(Stored data entries)
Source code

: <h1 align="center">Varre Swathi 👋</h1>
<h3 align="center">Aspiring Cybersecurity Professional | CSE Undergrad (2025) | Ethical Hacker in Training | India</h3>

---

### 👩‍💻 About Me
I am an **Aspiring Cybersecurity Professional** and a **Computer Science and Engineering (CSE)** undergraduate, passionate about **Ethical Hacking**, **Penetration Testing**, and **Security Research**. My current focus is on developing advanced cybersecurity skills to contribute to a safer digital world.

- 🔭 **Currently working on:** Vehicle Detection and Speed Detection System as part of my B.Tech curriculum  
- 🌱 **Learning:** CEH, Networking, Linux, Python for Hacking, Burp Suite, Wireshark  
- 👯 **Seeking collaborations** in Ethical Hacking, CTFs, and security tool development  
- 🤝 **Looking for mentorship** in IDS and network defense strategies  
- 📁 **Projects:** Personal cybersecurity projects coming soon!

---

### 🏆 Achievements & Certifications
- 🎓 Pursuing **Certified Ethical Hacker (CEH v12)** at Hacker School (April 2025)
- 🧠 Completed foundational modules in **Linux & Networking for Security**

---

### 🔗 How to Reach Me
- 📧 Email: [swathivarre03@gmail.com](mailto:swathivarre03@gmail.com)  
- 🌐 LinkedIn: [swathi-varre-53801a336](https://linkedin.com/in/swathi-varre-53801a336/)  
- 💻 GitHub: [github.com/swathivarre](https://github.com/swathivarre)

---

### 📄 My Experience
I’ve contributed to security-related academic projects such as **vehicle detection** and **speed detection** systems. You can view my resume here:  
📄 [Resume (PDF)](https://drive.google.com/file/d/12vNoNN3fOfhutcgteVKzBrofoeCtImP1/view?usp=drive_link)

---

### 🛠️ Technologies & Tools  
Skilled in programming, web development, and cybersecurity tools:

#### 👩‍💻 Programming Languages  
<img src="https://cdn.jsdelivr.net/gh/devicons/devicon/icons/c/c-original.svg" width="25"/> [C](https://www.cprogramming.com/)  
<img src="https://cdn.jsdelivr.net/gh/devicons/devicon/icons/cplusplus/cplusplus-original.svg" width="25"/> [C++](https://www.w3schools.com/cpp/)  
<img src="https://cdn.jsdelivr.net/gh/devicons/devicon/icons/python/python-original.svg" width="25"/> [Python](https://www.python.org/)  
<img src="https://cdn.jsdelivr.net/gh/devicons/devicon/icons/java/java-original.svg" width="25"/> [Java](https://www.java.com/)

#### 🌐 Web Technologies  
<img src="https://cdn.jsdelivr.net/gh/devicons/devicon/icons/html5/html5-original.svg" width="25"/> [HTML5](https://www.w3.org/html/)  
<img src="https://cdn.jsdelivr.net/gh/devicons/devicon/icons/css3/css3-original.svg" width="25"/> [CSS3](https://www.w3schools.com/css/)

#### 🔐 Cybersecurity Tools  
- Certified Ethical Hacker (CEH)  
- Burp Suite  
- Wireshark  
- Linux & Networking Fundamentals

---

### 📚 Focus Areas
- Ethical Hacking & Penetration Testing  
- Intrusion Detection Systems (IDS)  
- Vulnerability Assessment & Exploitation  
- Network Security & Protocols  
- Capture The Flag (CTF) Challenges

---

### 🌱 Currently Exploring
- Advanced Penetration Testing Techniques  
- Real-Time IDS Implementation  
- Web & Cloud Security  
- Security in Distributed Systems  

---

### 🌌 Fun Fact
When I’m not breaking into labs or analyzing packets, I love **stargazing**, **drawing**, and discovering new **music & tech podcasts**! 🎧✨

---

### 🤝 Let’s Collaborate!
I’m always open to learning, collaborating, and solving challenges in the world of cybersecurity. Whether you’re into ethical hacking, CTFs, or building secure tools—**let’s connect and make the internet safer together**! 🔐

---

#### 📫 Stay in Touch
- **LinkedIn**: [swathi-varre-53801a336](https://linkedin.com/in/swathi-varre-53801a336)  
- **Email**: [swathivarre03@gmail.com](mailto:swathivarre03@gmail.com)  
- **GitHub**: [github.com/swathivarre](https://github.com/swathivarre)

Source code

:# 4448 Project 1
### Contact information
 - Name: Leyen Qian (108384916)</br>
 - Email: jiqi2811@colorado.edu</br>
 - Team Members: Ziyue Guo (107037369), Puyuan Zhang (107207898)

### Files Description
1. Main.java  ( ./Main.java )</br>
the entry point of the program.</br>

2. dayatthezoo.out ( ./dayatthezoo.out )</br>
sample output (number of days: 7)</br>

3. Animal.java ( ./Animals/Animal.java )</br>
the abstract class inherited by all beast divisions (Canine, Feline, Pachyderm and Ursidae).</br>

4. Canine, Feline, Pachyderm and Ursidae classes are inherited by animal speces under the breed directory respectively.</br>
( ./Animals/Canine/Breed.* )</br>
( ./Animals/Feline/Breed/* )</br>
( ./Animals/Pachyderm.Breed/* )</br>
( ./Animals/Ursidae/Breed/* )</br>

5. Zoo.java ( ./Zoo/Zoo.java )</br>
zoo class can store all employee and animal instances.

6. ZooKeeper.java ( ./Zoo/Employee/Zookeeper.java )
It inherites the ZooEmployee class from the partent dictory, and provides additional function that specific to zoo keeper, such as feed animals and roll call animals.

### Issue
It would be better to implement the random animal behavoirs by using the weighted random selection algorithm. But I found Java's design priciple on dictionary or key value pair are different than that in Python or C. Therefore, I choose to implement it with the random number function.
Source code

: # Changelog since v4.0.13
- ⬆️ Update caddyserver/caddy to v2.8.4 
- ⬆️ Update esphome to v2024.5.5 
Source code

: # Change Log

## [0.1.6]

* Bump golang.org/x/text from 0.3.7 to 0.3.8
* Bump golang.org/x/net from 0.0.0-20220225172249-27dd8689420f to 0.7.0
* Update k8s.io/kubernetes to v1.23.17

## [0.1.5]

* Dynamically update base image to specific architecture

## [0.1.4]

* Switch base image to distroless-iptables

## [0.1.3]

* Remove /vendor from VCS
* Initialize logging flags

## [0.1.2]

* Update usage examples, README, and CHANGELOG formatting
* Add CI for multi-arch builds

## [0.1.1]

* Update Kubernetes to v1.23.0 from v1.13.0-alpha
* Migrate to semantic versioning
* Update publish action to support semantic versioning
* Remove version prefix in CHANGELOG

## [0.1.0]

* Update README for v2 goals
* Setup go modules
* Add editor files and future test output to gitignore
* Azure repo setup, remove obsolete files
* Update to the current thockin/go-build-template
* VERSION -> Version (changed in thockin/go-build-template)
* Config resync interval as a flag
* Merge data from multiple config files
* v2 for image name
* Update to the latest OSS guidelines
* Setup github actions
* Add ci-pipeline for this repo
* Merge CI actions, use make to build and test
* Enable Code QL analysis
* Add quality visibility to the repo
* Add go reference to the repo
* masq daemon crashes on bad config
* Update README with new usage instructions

Exercise prompt —
Copy all of the data exactly. Skip nothing.

Task solution —
Source code

: <h1 align="center">Varre Swathi 👋</h1>
<h3 align="center">Aspiring Cybersecurity Professional | CSE Undergrad (2025) | Ethical Hacker in Training | India</h3>

---

### 👩‍💻 About Me
I am an **Aspiring Cybersecurity Professional** and a **Computer Science and Engineering (CSE)** undergraduate, passionate about **Ethical Hacking**, **Penetration Testing**, and **Security Research**. My current focus is on developing advanced cybersecurity skills to contribute to a safer digital world.

- 🔭 **Currently working on:** Vehicle Detection and Speed Detection System as part of my B.Tech curriculum  
- 🌱 **Learning:** CEH, Networking, Linux, Python for Hacking, Burp Suite, Wireshark  
- 👯 **Seeking collaborations** in Ethical Hacking, CTFs, and security tool development  
- 🤝 **Looking for mentorship** in IDS and network defense strategies  
- 📁 **Projects:** Personal cybersecurity projects coming soon!

---

### 🏆 Achievements & Certifications
- 🎓 Pursuing **Certified Ethical Hacker (CEH v12)** at Hacker School (April 2025)
- 🧠 Completed foundational modules in **Linux & Networking for Security**

---

### 🔗 How to Reach Me
- 📧 Email: [swathivarre03@gmail.com](mailto:swathivarre03@gmail.com)  
- 🌐 LinkedIn: [swathi-varre-53801a336](https://linkedin.com/in/swathi-varre-53801a336/)  
- 💻 GitHub: [github.com/swathivarre](https://github.com/swathivarre)

---

### 📄 My Experience
I’ve contributed to security-related academic projects such as **vehicle detection** and **speed detection** systems. You can view my resume here:  
📄 [Resume (PDF)](https://drive.google.com/file/d/12vNoNN3fOfhutcgteVKzBrofoeCtImP1/view?usp=drive_link)

---

### 🛠️ Technologies & Tools  
Skilled in programming, web development, and cybersecurity tools:

#### 👩‍💻 Programming Languages  
<img src="https://cdn.jsdelivr.net/gh/devicons/devicon/icons/c/c-original.svg" width="25"/> [C](https://www.cprogramming.com/)  
<img src="https://cdn.jsdelivr.net/gh/devicons/devicon/icons/cplusplus/cplusplus-original.svg" width="25"/> [C++](https://www.w3schools.com/cpp/)  
<img src="https://cdn.jsdelivr.net/gh/devicons/devicon/icons/python/python-original.svg" width="25"/> [Python](https://www.python.org/)  
<img src="https://cdn.jsdelivr.net/gh/devicons/devicon/icons/java/java-original.svg" width="25"/> [Java](https://www.java.com/)

#### 🌐 Web Technologies  
<img src="https://cdn.jsdelivr.net/gh/devicons/devicon/icons/html5/html5-original.svg" width="25"/> [HTML5](https://www.w3.org/html/)  
<img src="https://cdn.jsdelivr.net/gh/devicons/devicon/icons/css3/css3-original.svg" width="25"/> [CSS3](https://www.w3schools.com/css/)

#### 🔐 Cybersecurity Tools  
- Certified Ethical Hacker (CEH)  
- Burp Suite  
- Wireshark  
- Linux & Networking Fundamentals

---

### 📚 Focus Areas
- Ethical Hacking & Penetration Testing  
- Intrusion Detection Systems (IDS)  
- Vulnerability Assessment & Exploitation  
- Network Security & Protocols  
- Capture The Flag (CTF) Challenges

---

### 🌱 Currently Exploring
- Advanced Penetration Testing Techniques  
- Real-Time IDS Implementation  
- Web & Cloud Security  
- Security in Distributed Systems  

---

### 🌌 Fun Fact
When I’m not breaking into labs or analyzing packets, I love **stargazing**, **drawing**, and discovering new **music & tech podcasts**! 🎧✨

---

### 🤝 Let’s Collaborate!
I’m always open to learning, collaborating, and solving challenges in the world of cybersecurity. Whether you’re into ethical hacking, CTFs, or building secure tools—**let’s connect and make the internet safer together**! 🔐

---

#### 📫 Stay in Touch
- **LinkedIn**: [swathi-varre-53801a336](https://linkedin.com/in/swathi-varre-53801a336)  
- **Email**: [swathivarre03@gmail.com](mailto:swathivarre03@gmail.com)  
- **GitHub**: [github.com/swathivarre](https://github.com/swathivarre)

Source code

:# 4448 Project 1
### Contact information
 - Name: Leyen Qian (108384916)</br>
 - Email: jiqi2811@colorado.edu</br>
 - Team Members: Ziyue Guo (107037369), Puyuan Zhang (107207898)

### Files Description
1. Main.java  ( ./Main.java )</br>
the entry point of the program.</br>

2. dayatthezoo.out ( ./dayatthezoo.out )</br>
sample output (number of days: 7)</br>

3. Animal.java ( ./Animals/Animal.java )</br>
the abstract class inherited by all beast divisions (Canine, Feline, Pachyderm and Ursidae).</br>

4. Canine, Feline, Pachyderm and Ursidae classes are inherited by animal speces under the breed directory respectively.</br>
( ./Animals/Canine/Breed.* )</br>
( ./Animals/Feline/Breed/* )</br>
( ./Animals/Pachyderm.Breed/* )</br>
( ./Animals/Ursidae/Breed/* )</br>

5. Zoo.java ( ./Zoo/Zoo.java )</br>
zoo class can store all employee and animal instances.

6. ZooKeeper.java ( ./Zoo/Employee/Zookeeper.java )
It inherites the ZooEmployee class from the partent dictory, and provides additional function that specific to zoo keeper, such as feed animals and roll call animals.

### Issue
It would be better to implement the random animal behavoirs by using the weighted random selection algorithm. But I found Java's design priciple on dictionary or key value pair are different than that in Python or C. Therefore, I choose to implement it with the random number function.
Source code

: # Changelog since v4.0.13
- ⬆️ Update caddyserver/caddy to v2.8.4 
- ⬆️ Update esphome to v2024.5.5 
Source code

: # Change Log

## [0.1.6]

* Bump golang.org/x/text from 0.3.7 to 0.3.8
* Bump golang.org/x/net from 0.0.0-20220225172249-27dd8689420f to 0.7.0
* Update k8s.io/kubernetes to v1.23.17

## [0.1.5]

* Dynamically update base image to specific architecture

## [0.1.4]

* Switch base image to distroless-iptables

## [0.1.3]

* Remove /vendor from VCS
* Initialize logging flags

## [0.1.2]

* Update usage examples, README, and CHANGELOG formatting
* Add CI for multi-arch builds

## [0.1.1]

* Update Kubernetes to v1.23.0 from v1.13.0-alpha
* Migrate to semantic versioning
* Update publish action to support semantic versioning
* Remove version prefix in CHANGELOG

## [0.1.0]

* Update README for v2 goals
* Setup go modules
* Add editor files and future test output to gitignore
* Azure repo setup, remove obsolete files
* Update to the current thockin/go-build-template
* VERSION -> Version (changed in thockin/go-build-template)
* Config resync interval as a flag
* Merge data from multiple config files
* v2 for image name
* Update to the latest OSS guidelines
* Setup github actions
* Add ci-pipeline for this repo
* Merge CI actions, use make to build and test
* Enable Code QL analysis
* Add quality visibility to the repo
* Add go reference to the repo
* masq daemon crashes on bad config
* Update README with new usage instructions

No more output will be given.